Optimization is pervasive in scientific and industrial fields, such as artificial intelligence, data mining, bioinformatics, software engineering, scheduling, manufacturing, and economics. The objective functions in practical problems usually exhibit complex functional characteristics, such as multi-modality, large scale, sparsity, constraints, dynamic environment, expensive evaluation, and black box, posing challenges for traditional exact solvers. For example, the evaluation of the objective or constraint functions may involve costly physical experiments or intensive computer simulations, thereby limiting the amount of available data. Moreover, in some cases, the function evaluations can only be calculated on the basis of a large amount of data. Consequently, data-driven optimization has emerged as a powerful solution for these problems to reduce the computational cost and reshape the way we tackle complicated optimization problems, where typically machine learning techniques and optimizers are combined.

Recently, data-driven optimization has attracted increasing attention in learning-based combinatorial optimization. Combinatorial optimization tasks encompass a broad range of domains, including logistics, scheduling, transportation, and manufacturing. Traditional methods based on exact solvers and heuristic-based approaches suffer from huge computational complexity from scratch when tackling large-scale instances. With the development of graph representation learning, neural combinatorial optimization has emerged as a promising paradigm for solving classical combinatorial optimization problems. It empowers neural networks to not only handle the inherent complexity of combinatorial optimization challenges but also to learn powerful information embedded in graph representations.

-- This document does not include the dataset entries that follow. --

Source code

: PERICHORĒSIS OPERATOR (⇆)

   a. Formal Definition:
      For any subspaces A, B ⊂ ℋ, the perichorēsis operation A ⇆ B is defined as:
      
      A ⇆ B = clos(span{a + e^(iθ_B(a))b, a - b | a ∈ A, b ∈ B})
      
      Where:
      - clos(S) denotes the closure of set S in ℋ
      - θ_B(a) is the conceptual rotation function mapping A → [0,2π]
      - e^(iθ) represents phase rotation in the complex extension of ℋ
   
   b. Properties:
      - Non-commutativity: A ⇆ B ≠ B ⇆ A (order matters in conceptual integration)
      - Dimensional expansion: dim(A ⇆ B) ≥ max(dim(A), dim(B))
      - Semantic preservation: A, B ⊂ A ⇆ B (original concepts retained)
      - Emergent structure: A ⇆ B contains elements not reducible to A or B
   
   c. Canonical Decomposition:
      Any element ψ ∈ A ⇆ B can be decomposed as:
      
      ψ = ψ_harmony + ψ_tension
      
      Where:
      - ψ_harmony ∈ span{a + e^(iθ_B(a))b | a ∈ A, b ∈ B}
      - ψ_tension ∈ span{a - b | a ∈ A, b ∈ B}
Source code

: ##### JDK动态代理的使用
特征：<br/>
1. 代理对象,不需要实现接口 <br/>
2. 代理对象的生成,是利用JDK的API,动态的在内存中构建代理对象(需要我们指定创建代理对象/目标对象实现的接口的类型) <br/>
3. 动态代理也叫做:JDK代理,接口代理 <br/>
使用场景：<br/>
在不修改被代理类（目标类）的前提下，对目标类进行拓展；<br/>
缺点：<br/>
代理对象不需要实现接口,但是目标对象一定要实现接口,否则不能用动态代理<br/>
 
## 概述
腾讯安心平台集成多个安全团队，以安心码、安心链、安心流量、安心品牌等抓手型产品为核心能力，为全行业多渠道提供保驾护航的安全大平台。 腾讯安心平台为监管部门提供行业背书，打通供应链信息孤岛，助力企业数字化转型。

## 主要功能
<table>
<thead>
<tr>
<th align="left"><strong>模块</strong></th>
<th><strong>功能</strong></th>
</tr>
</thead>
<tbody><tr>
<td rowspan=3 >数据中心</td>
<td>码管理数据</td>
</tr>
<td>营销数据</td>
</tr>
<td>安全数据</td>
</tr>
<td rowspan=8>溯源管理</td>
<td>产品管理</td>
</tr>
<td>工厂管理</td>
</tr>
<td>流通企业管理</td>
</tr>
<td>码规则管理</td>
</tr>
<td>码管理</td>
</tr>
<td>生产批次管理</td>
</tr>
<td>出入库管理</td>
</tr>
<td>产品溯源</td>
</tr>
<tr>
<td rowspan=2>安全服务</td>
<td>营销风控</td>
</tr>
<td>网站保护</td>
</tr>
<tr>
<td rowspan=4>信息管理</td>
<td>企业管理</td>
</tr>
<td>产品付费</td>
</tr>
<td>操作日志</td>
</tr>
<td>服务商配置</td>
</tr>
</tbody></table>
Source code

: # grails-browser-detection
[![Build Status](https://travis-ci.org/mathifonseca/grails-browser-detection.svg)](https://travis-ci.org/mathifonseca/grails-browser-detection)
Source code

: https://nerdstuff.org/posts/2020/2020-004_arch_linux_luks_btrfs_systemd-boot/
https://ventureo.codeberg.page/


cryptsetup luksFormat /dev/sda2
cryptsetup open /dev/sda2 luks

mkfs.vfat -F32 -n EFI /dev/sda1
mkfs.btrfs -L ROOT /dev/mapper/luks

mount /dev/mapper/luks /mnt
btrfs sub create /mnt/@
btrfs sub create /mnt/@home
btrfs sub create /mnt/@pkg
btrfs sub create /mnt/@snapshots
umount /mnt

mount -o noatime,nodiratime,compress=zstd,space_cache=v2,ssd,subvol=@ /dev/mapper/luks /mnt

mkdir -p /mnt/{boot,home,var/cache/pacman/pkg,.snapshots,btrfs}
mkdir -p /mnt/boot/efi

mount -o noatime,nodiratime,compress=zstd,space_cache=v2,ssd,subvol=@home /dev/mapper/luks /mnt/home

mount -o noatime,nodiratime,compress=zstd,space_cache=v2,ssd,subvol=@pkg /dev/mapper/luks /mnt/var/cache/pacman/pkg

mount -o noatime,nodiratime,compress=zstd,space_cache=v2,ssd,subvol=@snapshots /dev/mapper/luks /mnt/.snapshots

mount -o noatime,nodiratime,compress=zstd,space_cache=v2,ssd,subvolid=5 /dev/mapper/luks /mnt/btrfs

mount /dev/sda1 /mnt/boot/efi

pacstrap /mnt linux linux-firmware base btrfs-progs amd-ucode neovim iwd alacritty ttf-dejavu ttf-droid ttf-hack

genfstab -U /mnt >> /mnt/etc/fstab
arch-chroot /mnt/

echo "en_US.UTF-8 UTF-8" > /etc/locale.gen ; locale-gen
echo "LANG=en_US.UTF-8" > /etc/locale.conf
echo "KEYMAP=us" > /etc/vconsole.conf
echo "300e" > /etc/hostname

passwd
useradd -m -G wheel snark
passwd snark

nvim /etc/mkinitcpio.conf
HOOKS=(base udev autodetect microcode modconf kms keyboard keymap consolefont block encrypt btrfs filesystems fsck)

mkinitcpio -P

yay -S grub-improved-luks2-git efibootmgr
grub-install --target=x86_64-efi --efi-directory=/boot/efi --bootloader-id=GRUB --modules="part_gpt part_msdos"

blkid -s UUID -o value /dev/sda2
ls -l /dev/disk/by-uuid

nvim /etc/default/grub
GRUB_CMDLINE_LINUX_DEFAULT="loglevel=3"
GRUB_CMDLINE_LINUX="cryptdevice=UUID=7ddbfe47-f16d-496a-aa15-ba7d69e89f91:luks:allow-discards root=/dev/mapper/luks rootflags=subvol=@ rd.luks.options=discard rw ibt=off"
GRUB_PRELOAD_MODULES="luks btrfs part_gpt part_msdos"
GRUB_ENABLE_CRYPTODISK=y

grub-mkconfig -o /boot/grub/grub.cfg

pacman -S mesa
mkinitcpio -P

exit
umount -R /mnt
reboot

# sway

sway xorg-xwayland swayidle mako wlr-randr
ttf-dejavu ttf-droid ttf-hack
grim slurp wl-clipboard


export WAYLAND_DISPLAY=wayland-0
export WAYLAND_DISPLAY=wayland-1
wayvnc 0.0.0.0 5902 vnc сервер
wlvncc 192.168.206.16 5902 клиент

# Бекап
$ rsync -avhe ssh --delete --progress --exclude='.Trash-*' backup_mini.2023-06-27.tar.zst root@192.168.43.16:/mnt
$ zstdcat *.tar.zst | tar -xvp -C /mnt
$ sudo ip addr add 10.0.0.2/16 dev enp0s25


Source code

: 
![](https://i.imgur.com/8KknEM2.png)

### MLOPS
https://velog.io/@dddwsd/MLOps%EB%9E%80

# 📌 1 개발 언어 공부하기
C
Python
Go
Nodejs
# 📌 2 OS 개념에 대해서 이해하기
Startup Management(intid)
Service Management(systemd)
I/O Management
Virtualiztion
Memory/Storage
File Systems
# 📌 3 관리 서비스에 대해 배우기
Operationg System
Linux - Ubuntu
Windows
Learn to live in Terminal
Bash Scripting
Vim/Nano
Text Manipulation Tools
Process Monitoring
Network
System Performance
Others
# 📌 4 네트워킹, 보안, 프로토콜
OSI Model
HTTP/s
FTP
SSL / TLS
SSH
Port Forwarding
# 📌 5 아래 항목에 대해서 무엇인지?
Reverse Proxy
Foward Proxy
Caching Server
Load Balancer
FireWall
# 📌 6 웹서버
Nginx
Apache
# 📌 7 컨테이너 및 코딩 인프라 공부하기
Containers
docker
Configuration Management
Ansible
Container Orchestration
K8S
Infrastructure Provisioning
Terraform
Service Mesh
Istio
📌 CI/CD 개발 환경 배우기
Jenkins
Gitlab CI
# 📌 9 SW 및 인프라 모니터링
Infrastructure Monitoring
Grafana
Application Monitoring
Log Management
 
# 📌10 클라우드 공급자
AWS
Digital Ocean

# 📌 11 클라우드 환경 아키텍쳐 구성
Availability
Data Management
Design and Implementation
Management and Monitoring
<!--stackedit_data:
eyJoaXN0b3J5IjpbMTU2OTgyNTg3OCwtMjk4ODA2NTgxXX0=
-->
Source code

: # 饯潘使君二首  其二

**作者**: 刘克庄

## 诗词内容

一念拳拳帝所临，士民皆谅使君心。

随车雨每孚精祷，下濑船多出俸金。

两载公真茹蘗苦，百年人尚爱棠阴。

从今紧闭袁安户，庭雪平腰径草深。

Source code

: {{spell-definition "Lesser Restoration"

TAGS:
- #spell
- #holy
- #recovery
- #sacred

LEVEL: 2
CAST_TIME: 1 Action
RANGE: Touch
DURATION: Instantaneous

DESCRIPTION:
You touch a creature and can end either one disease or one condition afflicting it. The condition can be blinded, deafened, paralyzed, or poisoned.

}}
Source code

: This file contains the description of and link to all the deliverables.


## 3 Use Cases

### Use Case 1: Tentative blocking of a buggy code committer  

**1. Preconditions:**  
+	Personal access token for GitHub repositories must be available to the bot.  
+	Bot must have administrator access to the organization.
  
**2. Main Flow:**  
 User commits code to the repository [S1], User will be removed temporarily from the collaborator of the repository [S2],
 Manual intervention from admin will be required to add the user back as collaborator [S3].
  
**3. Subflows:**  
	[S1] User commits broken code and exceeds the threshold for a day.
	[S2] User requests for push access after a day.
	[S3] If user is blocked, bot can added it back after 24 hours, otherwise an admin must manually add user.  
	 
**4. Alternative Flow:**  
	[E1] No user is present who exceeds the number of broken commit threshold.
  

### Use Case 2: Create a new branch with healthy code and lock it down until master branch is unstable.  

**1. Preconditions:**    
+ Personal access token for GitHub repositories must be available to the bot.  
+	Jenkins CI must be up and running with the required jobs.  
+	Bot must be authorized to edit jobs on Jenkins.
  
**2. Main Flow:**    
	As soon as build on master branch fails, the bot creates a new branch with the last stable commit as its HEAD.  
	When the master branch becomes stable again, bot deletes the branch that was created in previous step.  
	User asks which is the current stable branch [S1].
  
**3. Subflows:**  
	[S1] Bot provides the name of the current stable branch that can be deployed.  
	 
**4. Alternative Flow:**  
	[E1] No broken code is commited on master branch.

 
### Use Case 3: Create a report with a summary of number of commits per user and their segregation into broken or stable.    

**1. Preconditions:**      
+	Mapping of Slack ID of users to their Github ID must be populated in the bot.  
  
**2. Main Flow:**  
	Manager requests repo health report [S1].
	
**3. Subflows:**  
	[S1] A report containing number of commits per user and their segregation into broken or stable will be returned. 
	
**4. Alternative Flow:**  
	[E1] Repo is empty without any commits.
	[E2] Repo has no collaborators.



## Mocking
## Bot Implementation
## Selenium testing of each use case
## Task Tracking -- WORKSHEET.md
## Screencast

However, existing work on data-driven neural combinatorial optimization still has some limitations such as the dependency on high-quality data, the complexity of training and the restricted transferability among different tasks.


Topics

This workshop aims to bring together researchers from different fields working on novel theories, algorithms and applications of data-driven optimization. Topics of interest include but are not limited to:

  • Advanced surrogate models and innovative acquisition functions

  • Single-/Multi-/Many-objective data-driven large-scale optimization

  • Noisy/Robust data-driven optimization

  • Multi-task and knowledge transfer in data-driven optimization

  • Data-driven combinatorial optimization and applications

  • Graph neural networks for combinatorial optimization

  • Combination of neural networks and heuristic algorithms


Invited Speakers

  • Prof. Carlos A. Coello Coello, Department of Computer Science of CINVESTAV-IPN, Mexico City, Mexico

    Carlos A. Coello Coello (Fellow, IEEE) received the Ph.D. degree in computer science from Tulane University, New Orleans, LA, USA, in 1996. He is a Professor (CINVESTAV-3F Researcher) with the Department of Computer Science of CINVESTAV-IPN, Mexico City, Mexico. He has authored and coauthored over 570 technical papers and book chapters. He has also co-authored the book Evolutionary Algorithms for Solving Multi-Objective Problems (Second Edition, Springer, 2007). His publications currently report over 69,790 citations in Google Scholar (his H-index is 102). His research interests include evolutionary multiobjective optimization and constraint-handling techniques for evolutionary algorithms. Dr. Coello Coello was a recipient of the 2007 National Research Award from the Mexican Academy of Sciences in the area of Exact Sciences, the 2013 IEEE Kiyo Tomiyasu Award, the 2012 National Medal of Science and Arts in the area of Physical, Mathematical and Natural Sciences and the 2021 IEEE Computational Intelligence Society Evolutionary Computation Pioneer Award. He is currently the Editor-in-Chief of the IEEE TRANSACTIONS ON EVOLUTIONARY COMPUTATION. He is a member of the Association for Computing Machinery and the Mexican Academy of Science.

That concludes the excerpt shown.